Task input: Begin
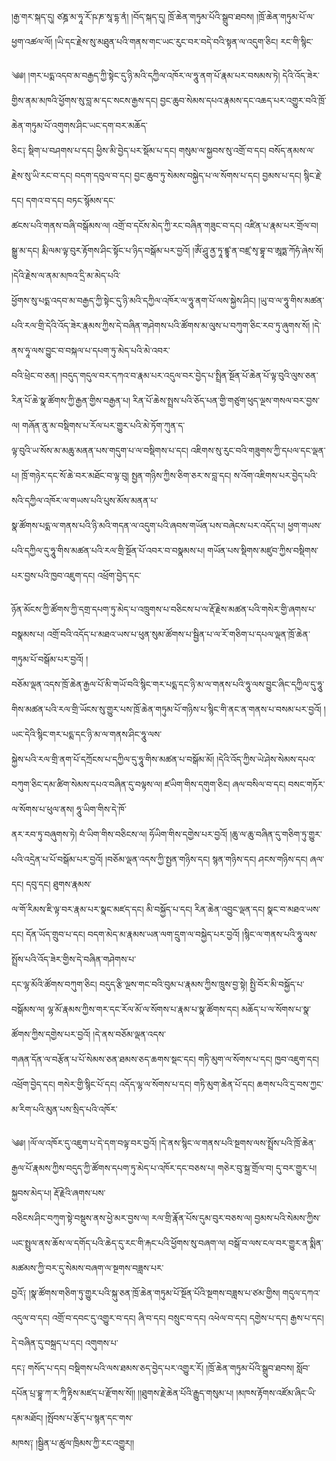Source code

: ﻿  
།རྒྱ་གར་སྐད་དུ། ཙཎྜ་མ་ཧཱ་རོ་ཥ་ཎ་སཱ་དྷ་ནཾ། །བོད་སྐད་དུ། ཁྲོ་ཆེན་གཏུམ་པོའི་སྒྲུབ་ཐབས། །ཁྲོ་ཆེན་གཏུམ་པོ་ལ་ཕྱག་འཚལ་ལོ། །ཡི་དང་རྗེས་སུ་མཐུན་པའི་གནས་གང་ཡང་རུང་བར་བདེ་བའི་སྟན་ལ་འདུག་ཅིང། རང་གི་སྙིང་  
  
༄༅། །གར་པདྨ་འདབ་མ་བརྒྱད་ཀྱི་སྟེང་དུ་ཉི་མའི་དཀྱིལ་འཁོར་ལ་ཧཱུ་ནག་པོ་རྣམ་པར་བསམས་ཏེ། དེའི་འོད་ཟེར་གྱིས་ནམ་མཁའི་ཕྱོགས་སུ་བླ་མ་དང་སངས་རྒྱས་དང། བྱང་ཆུབ་སེམས་དཔའ་རྣམས་དང་འཆད་པར་འགྱུར་བའི་ཁྲོ་ཆེན་གཏུམ་པོ་འགུགས་ཤིང་ཡང་དག་བར་མཆོད་  
ཅིང༑ སྡིག་པ་བཤགས་པ་དང། ཕྱིས་མི་བྱེད་པར་སྡོམ་པ་དང། གསུམ་ལ་སྐྱབས་སུ་འགྲོ་བ་དང། བསོད་ནམས་ལ་རྗེས་སུ་ཡི་རང་བ་དང། བདག་དབུལ་བ་དང། བྱང་ཆུབ་ཏུ་སེམས་བསྐྱེད་པ་ལ་སོགས་པ་དང། བྱམས་པ་དང། སྙིང་རྗེ་དང། དགའ་བ་དང། བཏང་སྙོམས་དང་  
ཚངས་པའི་གནས་བཞི་བསྒོམས་ལ། འགྲོ་བ་དངོས་མེད་ཀྱི་རང་བཞིན་གཟུང་བ་དང། འཛིན་པ་རྣམ་པར་གྲོལ་བ། སྒྱུ་མ་དང། རྨི་ལམ་ལྟ་བུར་རྟོགས་ཤིང་སྟོང་པ་ཉིད་བསྒོམ་པར་བྱའོ། །ཨོཾ་ཤཱུ་ནྱ་ཏཱ་ཛྙཱ་ན་བཛྲ་སྭ་བྷཱ་བ་ཨཱཏྨ་ཀོཧཾ་ཞེས་སོ། །དེའི་རྗེས་ལ་ནམ་མཁའ་དྲི་མ་མེད་པའི་  
ཕྱོགས་སུ་པདྨ་འདབ་མ་བརྒྱད་ཀྱི་སྟེང་དུ་ཉི་མའི་དཀྱིལ་འཁོར་ལ་ཧཱུ་ནག་པོ་ལས་སྐྱེས་ཤིང། །ཡུ་བ་ལ་ཧཱུ་གིས་མཚན་པའི་རལ་གྲི་དེའི་འོད་ཟེར་རྣམས་ཀྱིས་དེ་བཞིན་གཤེགས་པའི་ཚོགས་མ་ལུས་པ་བཀུག་ཅིང་རབ་ཏུ་ཞུགས་སོ། །དེ་ནས་ཧཱ་ལས་བྱུང་བ་བསྐལ་པ་དཔག་ཏུ་མེད་པའི་མེ་འབར་  
བའི་ཕྲེང་བ་ཅན། །བདུད་གདུལ་བར་དཀའ་བ་རྣམ་པར་འདུལ་བར་བྱེད་པ་སྤྲིན་སྔོན་པོ་ཆེན་པོ་ལྟ་བུའི་ལུས་ཅན་རིན་པོ་ཆེ་སྣ་ཚོགས་ཀྱི་རྒྱན་གྱིས་བརྒྱན་པ། རིན་པོ་ཆེས་སྤྲས་པའི་ཅོད་པན་གྱི་གཙུག་ཕུད་ལྔས་གསལ་བར་བྱས་ལ། གཞོན་ནུ་མ་བསྡིགས་པ་རོལ་པར་གྱུར་པའི་མེ་ཏོག་ཀུན་ད་  
ལྟ་བུའི་ཡ་སོས་མ་མཆུ་མནན་པས་གདུག་པ་ལ་བསྡིགས་པ་དང། འཇིགས་སུ་རུང་བའི་གཟུགས་ཀྱི་དཔལ་དང་ལྡན་པ། ཁྲོ་གཉེར་དང་སོ་ཆེ་བར་མཐོང་བ་ལྟ་བུ། སྤྱན་གཉིས་ཀྱིས་ཅིག་ཅར་ས་བླ་དང། ས་འོག་འཇིགས་པར་བྱེད་པའི་སའི་དཀྱིལ་འཁོར་ལ་གཡས་པའི་པུས་མོས་མནན་པ་  
སྣ་ཚོགས་པདྨ་ལ་གནས་པའི་ཉི་མའི་གདན་ལ་འདུག་པའི་ཞབས་གཡོན་པས་བཞེངས་པར་འདོད་པ། ཕྱག་གཡས་པའི་དཀྱིལ་དུ་ཧཱུ་གིས་མཚན་པའི་རལ་གྲི་སྔོན་པོ་འབར་བ་བསྣམས་པ། གཡོན་པས་སྡིགས་མཛུབ་ཀྱིས་བསྡིགས་པར་བྱས་པའི་ཁྱབ་འཇུག་དང། འཕྲོག་བྱེད་དང་  
  
ཉོན་མོངས་ཀྱི་ཚོགས་ཀྱི་དགྲ་དཔག་ཏུ་མེད་པ་འཁྲུགས་པ་བཅིངས་པ་ལ་རྡོ་རྗེས་མཚན་པའི་གསེར་གྱི་ཞགས་པ་བསྣམས་པ། འགྲོ་བའི་འདོད་པ་མཐའ་ཡས་པ་ཕུན་སུམ་ཚོགས་པ་སྦྱིན་པ་ལ་རོ་གཅིག་པ་དཔལ་ལྡན་ཁྲོ་ཆེན་གཏུམ་པོ་བསྒོམ་པར་བྱའོ། །  
བཅོམ་ལྡན་འདས་ཁྲོ་ཆེན་རྒྱལ་པོ་མི་གཡོ་བའི་སྙིང་གར་པདྨ་དང་ཉི་མ་ལ་གནས་པའི་ཧཱུ་ལས་བྱུང་ཞིང་དཀྱིལ་དུ་ཧཱུ་གིས་མཚན་པའི་རལ་གྲི་ཡོངས་སུ་གྱུར་པས་ཁྲོ་ཆེན་གཏུམ་པོ་གཉིས་པ་སྙིང་གི་ནང་ན་གནས་པ་བསམ་པར་བྱའོ། །ཡང་དེའི་སྙིང་གར་པདྨ་དང་ཉི་མ་ལ་གནས་ཤིང་ཧཱུ་ལས་  
སྐྱེས་པའི་རལ་གྲི་ནག་པོ་དཀྲོངས་པ་དཀྱིལ་དུ་ཧཱུ་གིས་མཚན་པ་བསྒོམ་མོ། །དེའི་འོད་ཀྱིས་ཡེ་ཤེས་སེམས་དཔའ་བཀུག་ཅིང་དམ་ཚིག་སེམས་དཔའ་བཞིན་དུ་བལྟས་ལ། ཛཡིག་གིས་དགུག་ཅིང། ཞལ་བསིལ་བ་དང། བསང་གཏོར་ལ་སོགས་པ་ཕུལ་ནས། ཧཱུ་ཡིག་གིས་དེ་ཁོ་  
ནར་རབ་ཏུ་བཞུགས་ཏེ། བཾ་ཡིག་གིས་བཅིངས་ལ། ཧོཡིག་གིས་དགྱེས་པར་བྱའོ། །ཆུ་ལ་ཆུ་བཞིན་དུ་གཅིག་ཏུ་གྱུར་པའི་འདྲེན་པ་པོ་བསྒོམ་པར་བྱའོ། །བཅོམ་ལྡན་འདས་ཀྱི་སྤྱན་གཉིས་དང། སྙན་གཉིས་དང། ཤངས་གཉིས་དང། ཞལ་དང། དབུ་དང། ཐུགས་རྣམས་  
ལ་གོ་རིམས་ཇི་ལྟ་བར་རྣམ་པར་སྣང་མཛད་དང། མི་བསྐྱོད་པ་དང། རིན་ཆེན་འབྱུང་ལྡན་དང། སྣང་བ་མཐའ་ཡས་དང། དོན་ཡོད་གྲུབ་པ་དང། བདག་མེད་མ་རྣམས་ཡན་ལག་དྲུག་ལ་བསྐྱེད་པར་བྱའོ། །སྙིང་ལ་གནས་པའི་ཧཱུ་ལས་སྤྲོས་པའི་འོད་ཟེར་གྱིས་དེ་བཞིན་གཤེགས་པ་  
དང་ལྷ་མོའི་ཚོགས་བཀུག་ཅིང། བདུད་རྩི་ལྔས་གང་བའི་བུམ་པ་རྣམས་ཀྱིས་ཁྲུས་བྱ་སྟེ། སྤྱི་བོར་མི་བསྐྱོད་པ་བསྒོམས་ལ། ལྷ་མོ་རྣམས་ཀྱིས་གར་དང་རོལ་མོ་ལ་སོགས་པ་རྣམ་པ་སྣ་ཚོགས་དང། མཆོད་པ་ལ་སོགས་པ་སྣ་ཚོགས་ཀྱིས་དགྱེས་པར་བྱའོ། །དེ་ནས་བཅོམ་ལྡན་འདས་  
གཞན་དོན་ལ་བརྩོན་པ་པོ་སེམས་ཅན་ཐམས་ཅད་ཆགས་སྡང་དང། གཏི་མུག་ལ་སོགས་པ་དང། ཁྱབ་འཇུག་དང། འཕྲོག་བྱེད་དང། གསེར་གྱི་སྙིང་པོ་དང། འདོད་ལྷ་ལ་སོགས་པ་དང། གཏི་མུག་ཆེན་པོ་དང། ཆགས་པའི་དྲ་བས་ཀྱང་མ་རིག་པའི་མུན་པས་སྲིད་པའི་འཁོར་  
  
༄༅། །ལོ་ལ་འཁོར་དུ་འཇུག་པ་དེ་དག་བལྟ་བར་བྱའོ། །དེ་ནས་སྙིང་ལ་གནས་པའི་སྔགས་ལས་སྤྲོས་པའི་ཁྲོ་ཆེན་རྒྱལ་པོ་རྣམས་ཀྱིས་བདུད་ཀྱི་ཚོགས་དཔག་ཏུ་མེད་པ་འཁོར་དང་བཅས་པ། གཅེར་བུ་སྐྲ་གྲོལ་བ། དུ་བར་གྱུར་པ། སྐྱབས་མེད་པ། རྡོ་རྗེའི་ཞགས་པས་  
བཅིངས་ཤིང་བཀུག་སྟེ་བསྡུས་ནས་ཕྱེ་མར་བྱས་ལ། རལ་གྲི་རྣོན་པོས་དུམ་བུར་བཅས་ལ། བྱམས་པའི་སེམས་ཀྱིས་ཡང་སྤྲུལ་ནས་ཆོས་ལ་དགོད་པའི་ཆེད་དུ་རང་གི་རྐང་པའི་ཕྱོགས་སུ་བཞག་ལ། བསྒོ་བ་ལས་ངལ་བར་གྱུར་ན་སྨིན་མཚམས་ཀྱི་བར་དུ་སེམས་བཞག་ལ་སྔགས་བཟླས་པར་  
བྱའོ༑ །སྣ་ཚོགས་གཅིག་ཏུ་གྱུར་པའི་སྐུ་ཅན་ཁྲོ་ཆེན་གཏུམ་པོ་སྔོན་པོའི་སྔགས་བཟླས་པ་ཙམ་གྱིས། གདུལ་དཀའ་འདུལ་བ་དང། འགྲོ་བ་དབང་དུ་འགྱུར་བ་དང། ཞི་བ་དང། བསྲུང་བ་དང། འཕེལ་བ་དང། དགྱེས་པ་དང། རྒྱས་པ་དང། དེ་བཞིན་དུ་བསྐྲད་པ་དང། འགུགས་པ་  
དང༑ གསོད་པ་དང། བསྡིགས་པའི་ལས་ཐམས་ཅད་བྱེད་པར་འགྱུར་རོ། །ཁྲོ་ཆེན་གཏུམ་པོའི་སྒྲུབ་ཐབས། སློབ་དཔོན་པྲ་བྷཱ་ཀ་ར་ཀཱི་རྟིས་མཛད་པ་རྫོགས་སོ།། །།ཐུགས་རྗེ་ཆེན་པོའི་རྒྱུད་གསུམ་པ། །མཁས་རྟོགས་འཛོམ་ཞིང་ཡི་དམ་མཐོང། །སྤོབས་པ་རྩོད་པ་སྙན་དང་གས་  
མཁས༑ །སྦྱིན་པ་ཚུལ་ཁྲིམས་ཀྱི་རང་འགྱུར།།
Task input: End
--- Your assignment ---
Quote the lines of the listing above that run from the line with "དང༑ གསོད་པ་དང། བསྡིགས་པའི་ལས་ཐམས་ཅད་བྱེད་པར་འགྱུར་རོ།" through its last line, both included, and nothing else.

--- Solution below ---
དང༑ གསོད་པ་དང། བསྡིགས་པའི་ལས་ཐམས་ཅད་བྱེད་པར་འགྱུར་རོ། །ཁྲོ་ཆེན་གཏུམ་པོའི་སྒྲུབ་ཐབས། སློབ་དཔོན་པྲ་བྷཱ་ཀ་ར་ཀཱི་རྟིས་མཛད་པ་རྫོགས་སོ།། །།ཐུགས་རྗེ་ཆེན་པོའི་རྒྱུད་གསུམ་པ། །མཁས་རྟོགས་འཛོམ་ཞིང་ཡི་དམ་མཐོང། །སྤོབས་པ་རྩོད་པ་སྙན་དང་གས་  
མཁས༑ །སྦྱིན་པ་ཚུལ་ཁྲིམས་ཀྱི་རང་འགྱུར།།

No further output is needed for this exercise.